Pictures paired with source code
____________
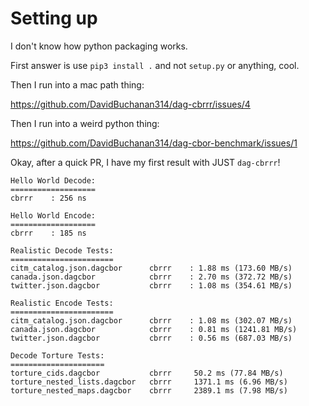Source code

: # Setting up

I don't know how python packaging works.

First answer is use `pip3 install .` and not `setup.py` or anything, cool.

Then I run into a mac path thing:

https://github.com/DavidBuchanan314/dag-cbrrr/issues/4

Then I run into a weird python thing:

https://github.com/DavidBuchanan314/dag-cbor-benchmark/issues/1

Okay, after a quick PR, I have my first result with JUST `dag-cbrrr`!

```
Hello World Decode:
===================
cbrrr    : 256 ns

Hello World Encode:
===================
cbrrr    : 185 ns

Realistic Decode Tests:
=======================
citm_catalog.json.dagcbor      cbrrr    : 1.88 ms (173.60 MB/s)
canada.json.dagcbor            cbrrr    : 2.70 ms (372.72 MB/s)
twitter.json.dagcbor           cbrrr    : 1.08 ms (354.61 MB/s)

Realistic Encode Tests:
=======================
citm_catalog.json.dagcbor      cbrrr    : 1.08 ms (302.07 MB/s)
canada.json.dagcbor            cbrrr    : 0.81 ms (1241.81 MB/s)
twitter.json.dagcbor           cbrrr    : 0.56 ms (687.03 MB/s)

Decode Torture Tests:
=====================
torture_cids.dagcbor           cbrrr     50.2 ms (77.84 MB/s)
torture_nested_lists.dagcbor   cbrrr     1371.1 ms (6.96 MB/s)
torture_nested_maps.dagcbor    cbrrr     2389.1 ms (7.98 MB/s)
```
____________
TO DO
Only the number is needed here: how many lines in the data contain "into"?

EXERCISE RESULT
2